▼▼▼

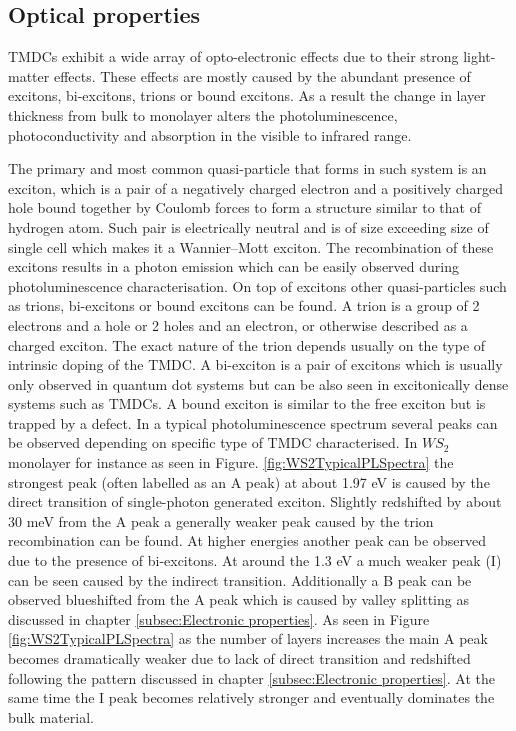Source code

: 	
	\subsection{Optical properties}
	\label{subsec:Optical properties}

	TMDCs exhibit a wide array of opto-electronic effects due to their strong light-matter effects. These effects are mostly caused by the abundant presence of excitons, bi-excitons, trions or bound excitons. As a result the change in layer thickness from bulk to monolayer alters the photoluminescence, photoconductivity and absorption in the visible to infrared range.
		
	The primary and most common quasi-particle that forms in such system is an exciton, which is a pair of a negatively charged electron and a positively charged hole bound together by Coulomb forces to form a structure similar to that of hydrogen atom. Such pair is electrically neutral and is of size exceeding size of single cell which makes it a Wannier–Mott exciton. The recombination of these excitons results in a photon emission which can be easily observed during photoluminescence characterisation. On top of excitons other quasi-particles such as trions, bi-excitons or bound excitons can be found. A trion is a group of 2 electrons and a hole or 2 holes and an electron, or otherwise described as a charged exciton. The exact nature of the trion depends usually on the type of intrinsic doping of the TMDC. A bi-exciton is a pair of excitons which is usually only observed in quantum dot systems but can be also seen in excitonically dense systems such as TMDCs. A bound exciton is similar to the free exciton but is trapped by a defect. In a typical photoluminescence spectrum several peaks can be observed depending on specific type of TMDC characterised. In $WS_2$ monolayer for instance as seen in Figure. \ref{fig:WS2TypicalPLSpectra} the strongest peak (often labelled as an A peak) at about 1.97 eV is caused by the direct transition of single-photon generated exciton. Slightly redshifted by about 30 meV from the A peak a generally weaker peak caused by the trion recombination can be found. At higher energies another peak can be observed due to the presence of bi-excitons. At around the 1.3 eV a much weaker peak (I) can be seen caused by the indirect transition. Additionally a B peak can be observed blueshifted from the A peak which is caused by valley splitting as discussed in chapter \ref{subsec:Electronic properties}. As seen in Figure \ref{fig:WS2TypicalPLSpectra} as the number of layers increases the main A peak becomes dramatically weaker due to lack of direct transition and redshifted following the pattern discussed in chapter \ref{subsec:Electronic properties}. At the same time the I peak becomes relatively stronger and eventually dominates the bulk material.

▲▲▲
▼▼▼

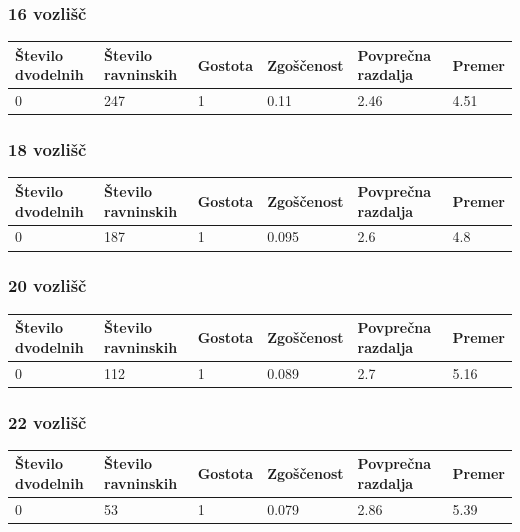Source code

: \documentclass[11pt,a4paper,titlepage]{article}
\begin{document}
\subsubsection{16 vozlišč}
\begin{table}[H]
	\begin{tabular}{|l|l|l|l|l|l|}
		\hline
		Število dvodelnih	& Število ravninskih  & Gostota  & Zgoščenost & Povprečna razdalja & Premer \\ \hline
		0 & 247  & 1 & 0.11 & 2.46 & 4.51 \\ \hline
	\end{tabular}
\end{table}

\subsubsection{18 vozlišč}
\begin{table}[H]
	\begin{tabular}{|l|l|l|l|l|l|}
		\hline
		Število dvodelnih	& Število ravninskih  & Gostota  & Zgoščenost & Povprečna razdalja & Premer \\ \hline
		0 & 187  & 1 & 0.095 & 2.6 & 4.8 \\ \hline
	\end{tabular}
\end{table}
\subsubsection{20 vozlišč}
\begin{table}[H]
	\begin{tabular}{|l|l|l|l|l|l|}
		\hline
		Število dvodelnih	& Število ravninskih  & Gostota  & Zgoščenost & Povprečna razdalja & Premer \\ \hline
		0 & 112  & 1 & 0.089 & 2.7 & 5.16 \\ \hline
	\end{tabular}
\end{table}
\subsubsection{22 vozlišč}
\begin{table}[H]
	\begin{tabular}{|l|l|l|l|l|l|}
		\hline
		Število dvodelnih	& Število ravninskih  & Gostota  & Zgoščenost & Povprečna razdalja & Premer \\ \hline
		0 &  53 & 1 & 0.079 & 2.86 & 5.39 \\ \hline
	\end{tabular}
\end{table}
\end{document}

▲▲▲

*ASSIGNMENT*.
Lines holding "subsubsection" are the ones to copy; find all of them in the listing.

*ANSWER*.
\subsubsection{16 vozlišč}
\subsubsection{18 vozlišč}
\subsubsection{20 vozlišč}
\subsubsection{22 vozlišč}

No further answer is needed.